Bananas vs FUSARIUM wilt: the fight for existence

By Sara Azeem, Assistant Editor of GLOBUS

“Yes, we have no bananas
We have-a no bananas today.
We’ve string beans, and onions
Cabbages, and scallions,
And all sorts of fruit and say
We have an old fashioned to-mah-to
A Long Island po-tah-to
But yes, we have no bananas.
We have no bananas today.”

“Yes, We Have No Bananas”, composed by Frank Silver and Irving Cohn was a major hit in the United States in 1923. The lyrics, however, tell the true story of a period of utter chaos in the global banana market: when the Gros Michel variety of bananas was beginning to be wiped out by a deadly fungal disease. Fusarium wilt, or more commonly known as the Panama disease, tore through plantations worldwide, completely eradicating the Gros Michel by the 1960’s. First the leaves of the banana trees stopped growing. Then they started to curl and wilt. Eventually the trees dried out completely and died. The plants died because the channels that carry water and minerals from the roots to the leaves became blocked. Initially, it was assumed that the fungus clogs the vascular system, but it is now known that the plant itself does this, presumably in an act of self-defense. But fortunately for us, there existed another variety of banana – the Cavendish. Smaller, and not as sweet, but which proved to be immune to the fungus. Since then, the Cavendish banana has dominated the global banana market. 

Bananas are the most consumed and exported fruit in the world. In the UK, more than five billion bananas are eaten every year, and every single one of them is a Cavendish. According to the Food and Agriculture Organisation of the United Nations, the Cavendish banana accounts for 50% of global food production, while constituting almost 99% of the global export market, and is worth more than $13.6 billion (£10.6 billion). 

But now, the Fusarium fungus is back, and stronger than ever. The Tropical Race 4 (TR4) strain has overcome the resistance of the Cavendish and is now threatening to wipe out bananas as we know them. The new strain originated in Indonesia, then spread to Taiwan, where it had devastating effects, before moving onto China and the rest of Southeast Asia. Taiwan now exports a mere two percent of what it did in the late 1960s. The lethal fungus has also leapt to Pakistan, Lebanon, Jordan, Oman, Mozambique, and Australia’s northeast Queensland. South American countries are among the largest exporters of bananas to the European market, and so major efforts were taken to prevent the spread of the disease to those regions. Unfortunately, in August 2019, authorities in Colombia declared a national emergency after confirming TR4 had reached Latin America and closed four plantations in northern Colombia. Ecuador, Colombia, Costa Rica, and Guatemala are now on high alert. But only 15 % of global production are accounted for by exports, the rest are grown for domestic consumption by smallholder farmers in Asia and Africa where they are a staple crop. One can imagine the dire impact of the disease on food security and livelihoods in these regions. 

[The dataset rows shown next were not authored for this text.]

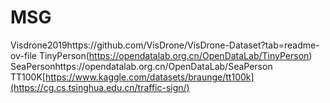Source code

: # MSG
Visdrone2019https://github.com/VisDrone/VisDrone-Dataset?tab=readme-ov-file
TinyPerson(https://opendatalab.org.cn/OpenDataLab/TinyPerson)
SeaPersonhttps://opendatalab.org.cn/OpenDataLab/SeaPerson
TT100K[https://www.kaggle.com/datasets/braunge/tt100k](https://cg.cs.tsinghua.edu.cn/traffic-sign/)
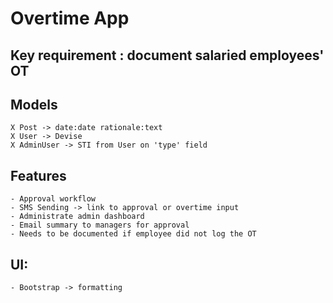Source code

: # Overtime App

## Key requirement : document salaried employees' OT

## Models
    X Post -> date:date rationale:text
    X User -> Devise
    X AdminUser -> STI from User on 'type' field 
    
## Features
    - Approval workflow
    - SMS Sending -> link to approval or overtime input
    - Administrate admin dashboard
    - Email summary to managers for approval
    - Needs to be documented if employee did not log the OT

## UI:
    - Bootstrap -> formatting
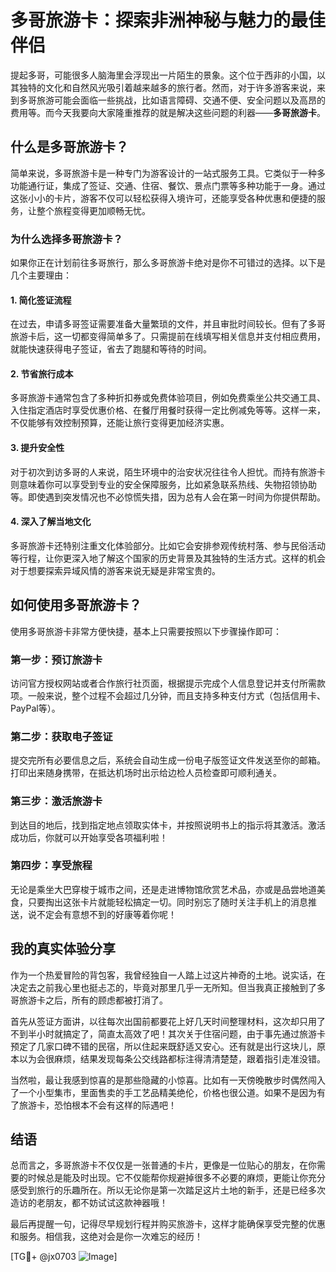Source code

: # 多哥旅游卡：探索非洲神秘与魅力的最佳伴侣

提起多哥，可能很多人脑海里会浮现出一片陌生的景象。这个位于西非的小国，以其独特的文化和自然风光吸引着越来越多的旅行者。然而，对于许多游客来说，来到多哥旅游可能会面临一些挑战，比如语言障碍、交通不便、安全问题以及高昂的费用等。而今天我要向大家隆重推荐的就是解决这些问题的利器——**多哥旅游卡**。

## 什么是多哥旅游卡？

简单来说，多哥旅游卡是一种专门为游客设计的一站式服务工具。它类似于一种多功能通行证，集成了签证、交通、住宿、餐饮、景点门票等多种功能于一身。通过这张小小的卡片，游客不仅可以轻松获得入境许可，还能享受各种优惠和便捷的服务，让整个旅程变得更加顺畅无忧。

### 为什么选择多哥旅游卡？

如果你正在计划前往多哥旅行，那么多哥旅游卡绝对是你不可错过的选择。以下是几个主要理由：

#### 1. **简化签证流程**
   在过去，申请多哥签证需要准备大量繁琐的文件，并且审批时间较长。但有了多哥旅游卡后，这一切都变得简单多了。只需提前在线填写相关信息并支付相应费用，就能快速获得电子签证，省去了跑腿和等待的时间。

#### 2. **节省旅行成本**
   多哥旅游卡通常包含了多种折扣券或免费体验项目，例如免费乘坐公共交通工具、入住指定酒店时享受优惠价格、在餐厅用餐时获得一定比例减免等等。这样一来，不仅能够有效控制预算，还能让旅行变得更加经济实惠。

#### 3. **提升安全性**
   对于初次到访多哥的人来说，陌生环境中的治安状况往往令人担忧。而持有旅游卡则意味着你可以享受到专业的安全保障服务，比如紧急联系热线、失物招领协助等。即使遇到突发情况也不必惊慌失措，因为总有人会在第一时间为你提供帮助。

#### 4. **深入了解当地文化**
   多哥旅游卡还特别注重文化体验部分。比如它会安排参观传统村落、参与民俗活动等行程，让你更深入地了解这个国家的历史背景及其独特的生活方式。这样的机会对于想要探索异域风情的游客来说无疑是非常宝贵的。

## 如何使用多哥旅游卡？

使用多哥旅游卡非常方便快捷，基本上只需要按照以下步骤操作即可：

### 第一步：预订旅游卡
访问官方授权网站或者合作旅行社页面，根据提示完成个人信息登记并支付所需款项。一般来说，整个过程不会超过几分钟，而且支持多种支付方式（包括信用卡、PayPal等）。

### 第二步：获取电子签证
提交完所有必要信息之后，系统会自动生成一份电子版签证文件发送至你的邮箱。打印出来随身携带，在抵达机场时出示给边检人员检查即可顺利通关。

### 第三步：激活旅游卡
到达目的地后，找到指定地点领取实体卡，并按照说明书上的指示将其激活。激活成功后，你就可以开始享受各项福利啦！

### 第四步：享受旅程
无论是乘坐大巴穿梭于城市之间，还是走进博物馆欣赏艺术品，亦或是品尝地道美食，只要掏出这张卡片就能轻松搞定一切。同时别忘了随时关注手机上的消息推送，说不定会有意想不到的好康等着你呢！

## 我的真实体验分享

作为一个热爱冒险的背包客，我曾经独自一人踏上过这片神奇的土地。说实话，在决定去之前我心里也挺忐忑的，毕竟对那里几乎一无所知。但当我真正接触到了多哥旅游卡之后，所有的顾虑都被打消了。

首先从签证方面讲，以往每次出国前都要花上好几天时间整理材料，这次却只用了不到半小时就搞定了，简直太高效了吧！其次关于住宿问题，由于事先通过旅游卡预定了几家口碑不错的民宿，所以住起来既舒适又安心。还有就是出行这块儿，原本以为会很麻烦，结果发现每条公交线路都标注得清清楚楚，跟着指引走准没错。

当然啦，最让我感到惊喜的是那些隐藏的小惊喜。比如有一天傍晚散步时偶然闯入了一个小型集市，里面售卖的手工艺品精美绝伦，价格也很公道。如果不是因为有了旅游卡，恐怕根本不会有这样的际遇吧！

## 结语

总而言之，多哥旅游卡不仅仅是一张普通的卡片，更像是一位贴心的朋友，在你需要的时候总是能及时出现。它不仅能帮你规避掉很多不必要的麻烦，更能让你充分感受到旅行的乐趣所在。所以无论你是第一次踏足这片土地的新手，还是已经多次造访的老朋友，都不妨试试这款神器哦！

最后再提醒一句，记得尽早规划行程并购买旅游卡，这样才能确保享受完整的优惠和服务。相信我，这绝对会是你一次难忘的经历！

[TG💪+ @jx0703 ![Image](https://github.com/user-attachments/assets/dbca1d08-cadb-493c-b0ec-ad6f7a83f270)]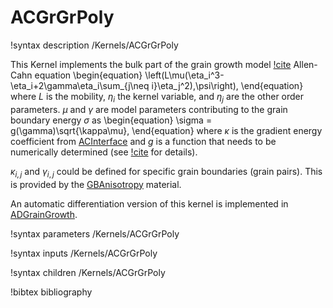 # ACGrGrPoly

!syntax description /Kernels/ACGrGrPoly

This Kernel implements the bulk part of the grain growth model
[!cite](moelans_quantitative_2008) Allen-Cahn equation
\begin{equation}
\left(L\mu(\eta_i^3-\eta_i+2\gamma\eta_i\sum_{j\neq i}\eta_j^2),\psi\right),
\end{equation}
where $L$ is the mobility, $\eta_i$ the kernel variable, and $\eta_j$ are the
other order parameters. $\mu$ and $\gamma$ are model parameters contributing to
the grain boundary energy $\sigma$ as
\begin{equation}
\sigma = g(\gamma)\sqrt{\kappa\mu},
\end{equation}
where $\kappa$ is the gradient energy coefficient from
[ACInterface](/ACInterface.md) and $g$ is a function that needs to be
numerically determined (see [!cite](moelans_quantitative_2008) for details).

$\kappa_{i,j}$ and $\gamma_{i,j}$ could be defined for specific grain boundaries
(grain pairs). This is provided by the [GBAnisotropy](/GBAnisotropy.md)
material.

An automatic differentiation version of this kernel is implemented in
[ADGrainGrowth](/ADGrainGrowth.md).

!syntax parameters /Kernels/ACGrGrPoly

!syntax inputs /Kernels/ACGrGrPoly

!syntax children /Kernels/ACGrGrPoly

!bibtex bibliography
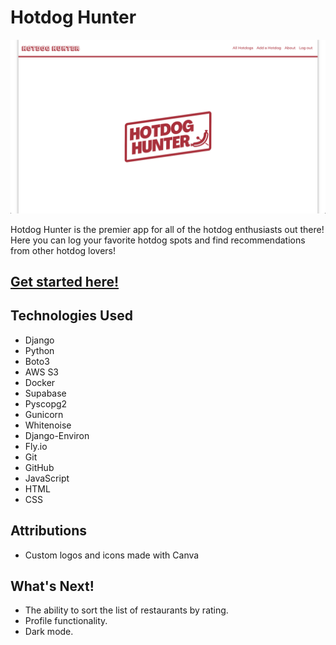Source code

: # Hotdog Hunter

![App Screenshot](https://github.com/trentonwahr/hotdog-hunter/blob/main/main_app/static/images/app-screenshot.png)

Hotdog Hunter is the premier app for all of the hotdog enthusiasts out there! Here you can log your favorite hotdog spots and find recommendations from other hotdog lovers!

## [Get started here!](https://hotdog-hunter.fly.dev/)

## Technologies Used

* Django
* Python
* Boto3
* AWS S3
* Docker
* Supabase
* Pyscopg2
* Gunicorn
* Whitenoise
* Django-Environ
* Fly.io
* Git
* GitHub
* JavaScript
* HTML
* CSS

## Attributions

* Custom logos and icons made with Canva

## What's Next!

* The ability to sort the list of restaurants by rating.
* Profile functionality.
* Dark mode.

Bananas are clones, which has enabled them to be produced commercially on large scales using the monoculture model. But this very property also makes them extremely susceptible to spreading infection; all it takes is for one plant to get infected to destroy the entire plantation. Once a tree is infected, there is no way to salvage production. The plantation must be abandoned. To make matters worse, the fungus produces spores which remain in the soil for decades, rendering the land unusable for non-resistant crops. Another important genetic characteristic of bananas is that they are sterile and thus, waiting for evolution to do its thing through natural selection is not an option. Quarantining and exclusion are the mostly widely used methods to deal with the epidemic but despite strict measures, the disease can easily be transmitted from contaminated soil on boots or via an infected plant. And with increasing extreme weather events, containment is not very effective as the spores can just be carried by wind and water.

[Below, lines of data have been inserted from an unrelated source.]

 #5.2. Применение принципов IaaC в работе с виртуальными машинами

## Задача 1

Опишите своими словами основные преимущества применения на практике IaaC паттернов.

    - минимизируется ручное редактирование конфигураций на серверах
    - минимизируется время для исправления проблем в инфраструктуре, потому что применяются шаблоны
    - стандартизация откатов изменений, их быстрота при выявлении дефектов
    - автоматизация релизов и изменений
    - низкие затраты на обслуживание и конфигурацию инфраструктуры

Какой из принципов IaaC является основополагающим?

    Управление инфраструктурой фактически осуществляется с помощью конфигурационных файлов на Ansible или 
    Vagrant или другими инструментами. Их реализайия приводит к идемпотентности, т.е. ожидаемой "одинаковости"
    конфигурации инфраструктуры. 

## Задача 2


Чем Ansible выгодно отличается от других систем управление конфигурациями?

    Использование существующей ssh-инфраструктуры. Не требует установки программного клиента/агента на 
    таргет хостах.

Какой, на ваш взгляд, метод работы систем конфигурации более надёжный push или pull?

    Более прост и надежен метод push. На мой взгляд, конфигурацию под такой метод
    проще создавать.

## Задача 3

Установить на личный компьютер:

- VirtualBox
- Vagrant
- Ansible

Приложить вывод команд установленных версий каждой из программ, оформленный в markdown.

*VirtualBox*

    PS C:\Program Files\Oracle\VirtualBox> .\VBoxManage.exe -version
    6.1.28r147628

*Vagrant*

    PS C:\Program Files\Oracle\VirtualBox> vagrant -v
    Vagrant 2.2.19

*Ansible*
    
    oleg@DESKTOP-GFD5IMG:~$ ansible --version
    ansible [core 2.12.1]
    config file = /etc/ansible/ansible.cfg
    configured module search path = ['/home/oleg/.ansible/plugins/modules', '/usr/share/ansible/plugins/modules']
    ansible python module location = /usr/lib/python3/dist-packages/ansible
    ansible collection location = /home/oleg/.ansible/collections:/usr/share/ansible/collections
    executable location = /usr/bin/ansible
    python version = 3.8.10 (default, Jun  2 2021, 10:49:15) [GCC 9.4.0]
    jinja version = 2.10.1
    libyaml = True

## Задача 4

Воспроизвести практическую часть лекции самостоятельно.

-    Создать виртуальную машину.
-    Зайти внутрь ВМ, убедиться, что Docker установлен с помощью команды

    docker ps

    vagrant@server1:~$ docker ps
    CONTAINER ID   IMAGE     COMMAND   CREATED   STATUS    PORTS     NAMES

One potential solution lies in the wild Madagascan banana tree. It grows wild species of bananas that are immune to the Panama disease, but the fruits are inedible with large seeds.  Researchers are trying to create a hybrid of the two species of bananas to produce an infection-resistant strain. The problem is that only five mature Madagascan trees remain (as of 2018), warranting their inclusion in the latest official Red List of the International Union for Conservation of Nature. Different approaches are being trialed to solve this global dilemma. Some researchers are trying to develop a variant that is resistant to TR4, but, with the current adverse outlook of consumers to GMOs, getting these hybrids into the market might prove difficult. However, none of these potential solutions confront the fact that farming huge plantations of clones is an intrinsically unstable mode of production. While they may offer economies of scale and keep prices down, there is no guarantee that the fungus will not evolve to overcome these modifications. Judging by history, it probably will.

A more sustainable method could involve using more varieties of bananas and growing them alongside other crops or in alternation with them, which will ensure that the crops are not as susceptible to infection. This is viable especially because there is evidence that certain crops, like Chinese leeks and cassava, can protect bananas from TR4. Yes, prices of bananas might increase with such a production model, but the price of bananas today do not reflect the costs undertaken to grow them; they are just representative of a flawed system which has the potential of entrenching us in a vicious cycle.